The multi-task approach is made possible using the synthetic dataset of SYNTHIA, in which both ground truth depth and pixel-wise segmentation labels are available for video sequences of urban driving scenarios. Our single network takes three different inputs producing two separate outputs for the two tasks of depth prediction and semantic segmentation. The network comprises three different components: the input streams, in which the inputs are encoded, the middle stream, which fuses the features and begins the decoding process, and finally the output streams, in which the results are generated.
In this approach, depth prediction is considered as a supervised image-to-image translation problem, wherein an input RGB image (for depth estimation) or RGB-D image (with the depth channel containing holes for depth completion) is translated to a complete depth image. The initial solution would be to minimise the Euclidean distance between the pixel values of the output and the ground truth depth. This simple reconstruction mechanism forces the model to generate images that are structurally and contextually close to the ground truth. For depth completion, however, the process is more complex as the input is a four-channel RGB-D image with the depth containing holes that would occur during depth sensing. Since we use synthetic data from SYNTHIA, we only have access to hole-free pixel-perfect ground truth depth. While one could naively cut out random sections of the depth image to simulate holes, we opt for creating realistic and semantically meaningful holes with characteristics of those found in real-world images. A separate model is thus created and tasked with predicting where holes would be by means of pixel-wise segmentation. A number of stereo images (30,000) from the KITTI dataset are used to train the hole prediction model by calculating the disparity using Semi-Global Matching and generating a hole mask which indicates which image regions contain holes. The left RGB image is used as the input and the generated mask as the ground truth label, with cross-entropy as the loss function. When the main model is being trained to perform depth completion, the hole mask generated by the hole prediction network is employed to create the depth channel of the input RGB-D image.
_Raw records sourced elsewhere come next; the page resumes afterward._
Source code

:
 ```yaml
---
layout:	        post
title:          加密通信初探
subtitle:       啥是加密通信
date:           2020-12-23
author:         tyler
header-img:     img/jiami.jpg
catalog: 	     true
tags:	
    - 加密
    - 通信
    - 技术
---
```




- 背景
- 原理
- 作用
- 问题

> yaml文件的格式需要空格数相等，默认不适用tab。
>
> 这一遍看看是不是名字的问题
Another important consideration for the approach is ensuring the depth outputs are temporally consistent. While the model is capable of implicitly learning temporal continuity when the output at each time step is recurrently used as the input at the next time step, we incorporate a light-weight pre-trained optical flow network, SPyNet, which utilises a coarse-to-fine spatial pyramid to learn residual flow at each scale, into our pipeline to explicitly enforce consistency in the presence of camera/scene motion. At each time step n, the flow between the ground truth depth frames n and n-1 is estimated using our pre-trained optical flow network as well as the flow between generated outputs from the same frames. The gradients from the optical flow network are used to train the generator to capture motion information and temporal continuity by minimising the End Point Error between the produced flows. While we utilise ground truth depth as inputs to the optical flow network, colour images can also be equally viable inputs. However, since the training data contains noisy environmental elements (e.g. lighting variations, rain, etc.), using the sharp and clean depth images leads to more desirable results. The optical flow network is pre-trained on the KITTI flow dataset. For further details of the approach, please refer to the paper.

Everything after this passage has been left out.